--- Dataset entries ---
######

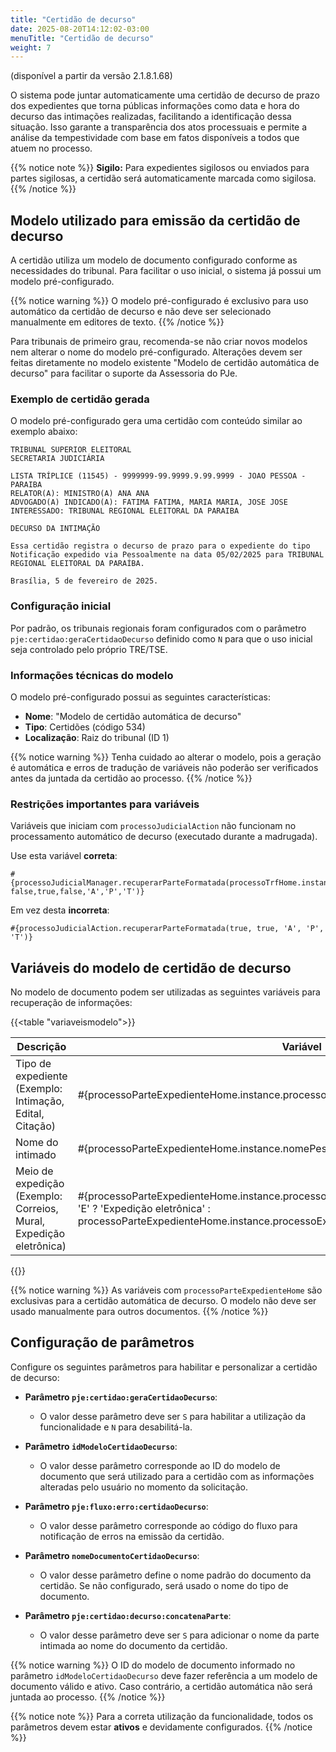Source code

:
 ```yaml
---
title: "Certidão de decurso"
date: 2025-08-20T14:12:02-03:00
menuTitle: "Certidão de decurso"
weight: 7
---
```


(disponível a partir da versão 2.1.8.1.68)

O sistema pode juntar automaticamente uma certidão de decurso de prazo dos expedientes que torna públicas informações como data e hora do decurso das intimações realizadas, facilitando a identificação dessa situação. Isso garante a transparência dos atos processuais e permite a análise da tempestividade com base em fatos disponíveis a todos que atuem no processo.

{{% notice note %}}
**Sigilo:** Para expedientes sigilosos ou enviados para partes sigilosas, a certidão será automaticamente marcada como sigilosa.
{{% /notice %}}

## Modelo utilizado para emissão da certidão de decurso

A certidão utiliza um modelo de documento configurado conforme as necessidades do tribunal. Para facilitar o uso inicial, o sistema já possui um modelo pré-configurado.

{{% notice warning %}}
O modelo pré-configurado é exclusivo para uso automático da certidão de decurso e não deve ser selecionado manualmente em editores de texto.
{{% /notice %}}

Para tribunais de primeiro grau, recomenda-se não criar novos modelos nem alterar o nome do modelo pré-configurado. Alterações devem ser feitas diretamente no modelo existente "Modelo de certidão automática de decurso" para facilitar o suporte da Assessoria do PJe.

### Exemplo de certidão gerada

O modelo pré-configurado gera uma certidão com conteúdo similar ao exemplo abaixo:

```
TRIBUNAL SUPERIOR ELEITORAL
SECRETARIA JUDICIÁRIA 

LISTA TRÍPLICE (11545) - 9999999-99.9999.9.99.9999 - JOAO PESSOA - PARAIBA
RELATOR(A): MINISTRO(A) ANA ANA
ADVOGADO(A) INDICADO(A): FATIMA FATIMA, MARIA MARIA, JOSE JOSE
INTERESSADO: TRIBUNAL REGIONAL ELEITORAL DA PARAIBA
 
DECURSO DA INTIMAÇÃO

Essa certidão registra o decurso de prazo para o expediente do tipo Notificação expedido via Pessoalmente na data 05/02/2025 para TRIBUNAL REGIONAL ELEITORAL DA PARAÍBA.

Brasília, 5 de fevereiro de 2025.
```

### Configuração inicial

Por padrão, os tribunais regionais foram configurados com o parâmetro `pje:certidao:geraCertidaoDecurso` definido como `N` para que o uso inicial seja controlado pelo próprio TRE/TSE.

### Informações técnicas do modelo

O modelo pré-configurado possui as seguintes características:
- **Nome**: "Modelo de certidão automática de decurso"
- **Tipo**: Certidões (código 534)
- **Localização**: Raiz do tribunal (ID 1)

{{% notice warning %}}
Tenha cuidado ao alterar o modelo, pois a geração é automática e erros de tradução de variáveis não poderão ser verificados antes da juntada da certidão ao processo.
{{% /notice %}}

### Restrições importantes para variáveis

Variáveis que iniciam com `processoJudicialAction` não funcionam no processamento automático de decurso (executado durante a madrugada). 

Use esta variável **correta**:
```
#{processoJudicialManager.recuperarParteFormatada(processoTrfHome.instance, false,true,false,'A','P','T')}
```

Em vez desta **incorreta**:
```
#{processoJudicialAction.recuperarParteFormatada(true, true, 'A', 'P', 'T')}
```


## Variáveis do modelo de certidão de decurso

No modelo de documento podem ser utilizadas as seguintes variáveis para recuperação de informações:

{{<table "variaveismodelo">}}

| **Descrição** | **Variável** |
|---|---|
| Tipo de expediente (Exemplo: Intimação, Edital, Citação) | #{processoParteExpedienteHome.instance.processoExpediente.tipoProcessoDocumento} |
| Nome do intimado | #{processoParteExpedienteHome.instance.nomePessoaParte} |
| Meio de expedição (Exemplo: Correios, Mural, Expedição eletrônica) | #{processoParteExpedienteHome.instance.processoExpediente.meioExpedicaoExpediente == 'E' ? 'Expedição eletrônica' : processoParteExpedienteHome.instance.processoExpediente.meioExpedicaoExpediente.label}

{{</table>}}
  
{{% notice warning %}}
As variáveis com `processoParteExpedienteHome` são exclusivas para a certidão automática de decurso. O modelo não deve ser usado manualmente para outros documentos.
{{% /notice %}}

## Configuração de parâmetros

Configure os seguintes parâmetros para habilitar e personalizar a certidão de decurso:

- **Parâmetro `pje:certidao:geraCertidaoDecurso`**:
  - O valor desse parâmetro deve ser `S` para habilitar a utilização da funcionalidade e `N` para desabilitá-la.

- **Parâmetro `idModeloCertidaoDecurso`**:
  - O valor desse parâmetro corresponde ao ID do modelo de documento que será utilizado para a certidão com as informações alteradas pelo usuário no momento da solicitação.

- **Parâmetro `pje:fluxo:erro:certidaoDecurso`**:
  - O valor desse parâmetro corresponde ao código do fluxo para notificação de erros na emissão da certidão.

- **Parâmetro `nomeDocumentoCertidaoDecurso`**:
  - O valor desse parâmetro define o nome padrão do documento da certidão. Se não configurado, será usado o nome do tipo de documento.

- **Parâmetro `pje:certidao:decurso:concatenaParte`**:
  - O valor desse parâmetro deve ser `S` para adicionar o nome da parte intimada ao nome do documento da certidão.

{{% notice warning %}}
O ID do modelo de documento informado no parâmetro `idModeloCertidaoDecurso` deve fazer referência a um modelo de documento válido e ativo. Caso contrário, a certidão automática não será juntada ao processo.
{{% /notice %}}

{{% notice note %}}
Para a correta utilização da funcionalidade, todos os parâmetros devem estar **ativos** e devidamente configurados.
{{% /notice %}}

######

--- WHAT THE EXERCISE ASKS ---
Exactly retype each record above, dropping images.

--- OUTPUT OF THE TASK ---
Source code

:
 ```yaml
---
title: "Certidão de decurso"
date: 2025-08-20T14:12:02-03:00
menuTitle: "Certidão de decurso"
weight: 7
---
```


(disponível a partir da versão 2.1.8.1.68)

O sistema pode juntar automaticamente uma certidão de decurso de prazo dos expedientes que torna públicas informações como data e hora do decurso das intimações realizadas, facilitando a identificação dessa situação. Isso garante a transparência dos atos processuais e permite a análise da tempestividade com base em fatos disponíveis a todos que atuem no processo.

{{% notice note %}}
**Sigilo:** Para expedientes sigilosos ou enviados para partes sigilosas, a certidão será automaticamente marcada como sigilosa.
{{% /notice %}}

## Modelo utilizado para emissão da certidão de decurso

A certidão utiliza um modelo de documento configurado conforme as necessidades do tribunal. Para facilitar o uso inicial, o sistema já possui um modelo pré-configurado.

{{% notice warning %}}
O modelo pré-configurado é exclusivo para uso automático da certidão de decurso e não deve ser selecionado manualmente em editores de texto.
{{% /notice %}}

Para tribunais de primeiro grau, recomenda-se não criar novos modelos nem alterar o nome do modelo pré-configurado. Alterações devem ser feitas diretamente no modelo existente "Modelo de certidão automática de decurso" para facilitar o suporte da Assessoria do PJe.

### Exemplo de certidão gerada

O modelo pré-configurado gera uma certidão com conteúdo similar ao exemplo abaixo:

```
TRIBUNAL SUPERIOR ELEITORAL
SECRETARIA JUDICIÁRIA 

LISTA TRÍPLICE (11545) - 9999999-99.9999.9.99.9999 - JOAO PESSOA - PARAIBA
RELATOR(A): MINISTRO(A) ANA ANA
ADVOGADO(A) INDICADO(A): FATIMA FATIMA, MARIA MARIA, JOSE JOSE
INTERESSADO: TRIBUNAL REGIONAL ELEITORAL DA PARAIBA
 
DECURSO DA INTIMAÇÃO

Essa certidão registra o decurso de prazo para o expediente do tipo Notificação expedido via Pessoalmente na data 05/02/2025 para TRIBUNAL REGIONAL ELEITORAL DA PARAÍBA.

Brasília, 5 de fevereiro de 2025.
```

### Configuração inicial

Por padrão, os tribunais regionais foram configurados com o parâmetro `pje:certidao:geraCertidaoDecurso` definido como `N` para que o uso inicial seja controlado pelo próprio TRE/TSE.

### Informações técnicas do modelo

O modelo pré-configurado possui as seguintes características:
- **Nome**: "Modelo de certidão automática de decurso"
- **Tipo**: Certidões (código 534)
- **Localização**: Raiz do tribunal (ID 1)

{{% notice warning %}}
Tenha cuidado ao alterar o modelo, pois a geração é automática e erros de tradução de variáveis não poderão ser verificados antes da juntada da certidão ao processo.
{{% /notice %}}

### Restrições importantes para variáveis

Variáveis que iniciam com `processoJudicialAction` não funcionam no processamento automático de decurso (executado durante a madrugada). 

Use esta variável **correta**:
```
#{processoJudicialManager.recuperarParteFormatada(processoTrfHome.instance, false,true,false,'A','P','T')}
```

Em vez desta **incorreta**:
```
#{processoJudicialAction.recuperarParteFormatada(true, true, 'A', 'P', 'T')}
```


## Variáveis do modelo de certidão de decurso

No modelo de documento podem ser utilizadas as seguintes variáveis para recuperação de informações:

{{<table "variaveismodelo">}}

| **Descrição** | **Variável** |
|---|---|
| Tipo de expediente (Exemplo: Intimação, Edital, Citação) | #{processoParteExpedienteHome.instance.processoExpediente.tipoProcessoDocumento} |
| Nome do intimado | #{processoParteExpedienteHome.instance.nomePessoaParte} |
| Meio de expedição (Exemplo: Correios, Mural, Expedição eletrônica) | #{processoParteExpedienteHome.instance.processoExpediente.meioExpedicaoExpediente == 'E' ? 'Expedição eletrônica' : processoParteExpedienteHome.instance.processoExpediente.meioExpedicaoExpediente.label}

{{</table>}}
  
{{% notice warning %}}
As variáveis com `processoParteExpedienteHome` são exclusivas para a certidão automática de decurso. O modelo não deve ser usado manualmente para outros documentos.
{{% /notice %}}

## Configuração de parâmetros

Configure os seguintes parâmetros para habilitar e personalizar a certidão de decurso:

- **Parâmetro `pje:certidao:geraCertidaoDecurso`**:
  - O valor desse parâmetro deve ser `S` para habilitar a utilização da funcionalidade e `N` para desabilitá-la.

- **Parâmetro `idModeloCertidaoDecurso`**:
  - O valor desse parâmetro corresponde ao ID do modelo de documento que será utilizado para a certidão com as informações alteradas pelo usuário no momento da solicitação.

- **Parâmetro `pje:fluxo:erro:certidaoDecurso`**:
  - O valor desse parâmetro corresponde ao código do fluxo para notificação de erros na emissão da certidão.

- **Parâmetro `nomeDocumentoCertidaoDecurso`**:
  - O valor desse parâmetro define o nome padrão do documento da certidão. Se não configurado, será usado o nome do tipo de documento.

- **Parâmetro `pje:certidao:decurso:concatenaParte`**:
  - O valor desse parâmetro deve ser `S` para adicionar o nome da parte intimada ao nome do documento da certidão.

{{% notice warning %}}
O ID do modelo de documento informado no parâmetro `idModeloCertidaoDecurso` deve fazer referência a um modelo de documento válido e ativo. Caso contrário, a certidão automática não será juntada ao processo.
{{% /notice %}}

{{% notice note %}}
Para a correta utilização da funcionalidade, todos os parâmetros devem estar **ativos** e devidamente configurados.
{{% /notice %}}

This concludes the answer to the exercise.